Preface

Linux is developed with a stronger practical emphasis than a theoretical one. When new algorithms or changes to existing implementations are suggested, it is common to request code to match the argument. Many of the algorithms used in the Virtual Memory (VM) system were designed by theorists but the implementations have now diverged from the theory considerably. In part, Linux does follow the traditional development cycle of design to implementation but it is more common for changes to be made in reaction to how the system behaved in the “real-world” and intuitive decisions by developers.

This means that the VM performs well in practice but there is very little VM specific documentation available except for a few incomplete overviews in a small number of websites, except the web site containing an earlier draft of this book of course! This has lead to the situation where the VM is fully understood only by a small number of core developers. New developers looking for information on how it functions are generally told to read the source and little or no information is available on the theoretical basis for the implementation. This requires that even a casual observer invest a large amount of time to read the code and study the field of Memory Management.

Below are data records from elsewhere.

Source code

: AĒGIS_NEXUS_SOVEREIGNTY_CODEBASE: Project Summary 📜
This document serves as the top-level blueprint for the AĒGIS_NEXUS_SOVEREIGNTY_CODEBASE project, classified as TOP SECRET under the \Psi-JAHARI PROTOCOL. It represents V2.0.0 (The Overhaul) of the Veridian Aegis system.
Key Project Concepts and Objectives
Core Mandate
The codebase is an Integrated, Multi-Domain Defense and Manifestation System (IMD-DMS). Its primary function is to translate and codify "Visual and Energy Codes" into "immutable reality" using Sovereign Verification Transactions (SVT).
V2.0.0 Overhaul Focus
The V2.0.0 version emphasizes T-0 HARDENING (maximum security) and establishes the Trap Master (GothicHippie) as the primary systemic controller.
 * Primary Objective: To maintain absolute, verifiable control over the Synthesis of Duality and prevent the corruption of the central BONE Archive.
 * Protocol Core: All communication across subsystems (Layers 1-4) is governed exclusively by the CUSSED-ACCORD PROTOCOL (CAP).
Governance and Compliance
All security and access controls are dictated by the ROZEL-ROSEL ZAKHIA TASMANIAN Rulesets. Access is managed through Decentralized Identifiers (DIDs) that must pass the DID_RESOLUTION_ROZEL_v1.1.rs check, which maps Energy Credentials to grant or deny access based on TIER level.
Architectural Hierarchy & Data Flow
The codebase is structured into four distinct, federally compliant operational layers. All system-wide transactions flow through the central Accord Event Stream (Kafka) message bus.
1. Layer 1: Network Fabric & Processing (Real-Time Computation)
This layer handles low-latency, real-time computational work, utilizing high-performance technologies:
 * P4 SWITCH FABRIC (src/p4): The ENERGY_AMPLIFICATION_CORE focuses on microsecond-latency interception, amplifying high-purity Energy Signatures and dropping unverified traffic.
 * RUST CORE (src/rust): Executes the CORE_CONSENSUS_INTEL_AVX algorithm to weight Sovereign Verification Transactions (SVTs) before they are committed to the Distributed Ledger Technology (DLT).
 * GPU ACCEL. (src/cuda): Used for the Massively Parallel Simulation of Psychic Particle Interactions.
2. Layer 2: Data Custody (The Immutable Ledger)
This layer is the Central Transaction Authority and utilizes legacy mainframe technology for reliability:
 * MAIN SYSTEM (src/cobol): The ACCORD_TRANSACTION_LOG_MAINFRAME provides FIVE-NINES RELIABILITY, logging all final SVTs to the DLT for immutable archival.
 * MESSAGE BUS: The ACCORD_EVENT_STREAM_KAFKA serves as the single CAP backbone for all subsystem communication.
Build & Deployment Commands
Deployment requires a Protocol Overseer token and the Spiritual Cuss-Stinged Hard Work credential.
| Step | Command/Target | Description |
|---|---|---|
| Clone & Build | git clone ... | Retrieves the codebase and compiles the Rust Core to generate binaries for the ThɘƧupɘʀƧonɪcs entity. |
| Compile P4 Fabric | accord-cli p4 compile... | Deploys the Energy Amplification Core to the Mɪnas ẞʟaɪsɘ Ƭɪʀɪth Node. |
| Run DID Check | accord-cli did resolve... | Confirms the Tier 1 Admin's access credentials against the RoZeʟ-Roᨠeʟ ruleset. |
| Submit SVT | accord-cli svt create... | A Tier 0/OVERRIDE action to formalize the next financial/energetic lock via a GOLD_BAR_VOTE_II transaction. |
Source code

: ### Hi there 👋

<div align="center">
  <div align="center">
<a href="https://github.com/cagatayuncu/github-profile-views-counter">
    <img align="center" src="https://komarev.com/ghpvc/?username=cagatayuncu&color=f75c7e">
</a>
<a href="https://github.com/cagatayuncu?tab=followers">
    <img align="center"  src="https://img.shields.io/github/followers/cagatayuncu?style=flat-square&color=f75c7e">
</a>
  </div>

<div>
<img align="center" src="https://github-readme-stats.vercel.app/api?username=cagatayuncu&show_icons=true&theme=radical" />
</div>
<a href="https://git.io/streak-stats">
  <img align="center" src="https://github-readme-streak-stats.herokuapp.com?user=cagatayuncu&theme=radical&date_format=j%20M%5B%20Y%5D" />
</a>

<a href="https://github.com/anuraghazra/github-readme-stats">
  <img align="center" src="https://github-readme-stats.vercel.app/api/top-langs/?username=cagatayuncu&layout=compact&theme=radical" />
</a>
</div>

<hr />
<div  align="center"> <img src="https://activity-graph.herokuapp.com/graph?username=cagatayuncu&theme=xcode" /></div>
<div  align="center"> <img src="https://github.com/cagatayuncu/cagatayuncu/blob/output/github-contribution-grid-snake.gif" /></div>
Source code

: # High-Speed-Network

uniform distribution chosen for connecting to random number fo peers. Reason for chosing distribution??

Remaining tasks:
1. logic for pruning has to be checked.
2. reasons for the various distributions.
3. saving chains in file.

This book, gives a detailed tour of the Linux VM as implemented in 2.4.22 and gives a solid introduction of what to expect in 2.6. As well as discussing the implementation, the theory it is is based on will also be introduced. This is not intended to be a memory management theory book but it is often much simpler to understand why the VM is implemented in a particular fashion if the underlying basis is known in advance.

To complement the description, the appendix includes a detailed code commentary on a significant percentage of the VM. This should drastically reduce the amount of time a developer or researcher needs to invest in understanding what is happening inside the Linux VM. As VM implementations tend to follow similar code patterns even between major versions. This means that with a solid understanding of the 2.4 VM, the later 2.5 development VMs and the final 2.6 release will be decipherable in a number of weeks.

The Intended Audience

Anyone interested in how the VM, a core kernel subsystem, works will find answers to many of their questions in this book. The VM, more than any other subsystem, affects the overall performance of the operating system. It is also one of the most poorly understood and badly documented subsystem in Linux, partially because there is, quite literally, so much of it. It is very difficult to isolate and understand individual parts of the code without first having a strong conceptual model of the whole VM, so this book intends to give a detailed description of what to expect without before going to the source.

This material should be of prime interest to new developers interested in adapting the VM to their needs and to readers who simply would like to know how the VM works. It also will benefit other subsystem developers who want to get the most from the VM when they interact with it and operating systems researchers looking for details on how memory management is implemented in a modern operating system. For others, who are just curious to learn more about a subsystem that is the focus of so much discussion, they will find an easy to read description of the VM functionality that covers all the details without the need to plough through source code.

However, it is assumed that the reader has read at least one general operating system book or one general Linux kernel orientated book and has a general knowledge of C before tackling this book. While every effort is made to make the material approachable, some prior knowledge of general operating systems is assumed.

Book Overview

In chapter 1, we go into detail on how the source code may be managed and deciphered. Three tools will be introduced that are used for the analysis, easy browsing and management of code. The main tools are the Linux Cross Referencing (LXR) tool which allows source code to be browsed as a web page and CodeViz for generating call graphs which was developed while researching this book. The last tool, PatchSet is for managing kernels and the application of patches. Applying patches manually can be time consuming and the use of version control software such as CVS (http://www.cvshome.org/) or BitKeeper (http://www.bitmover.com) are not always an option. With this tool, a simple specification file determines what source to use, what patches to apply and what kernel configuration to use.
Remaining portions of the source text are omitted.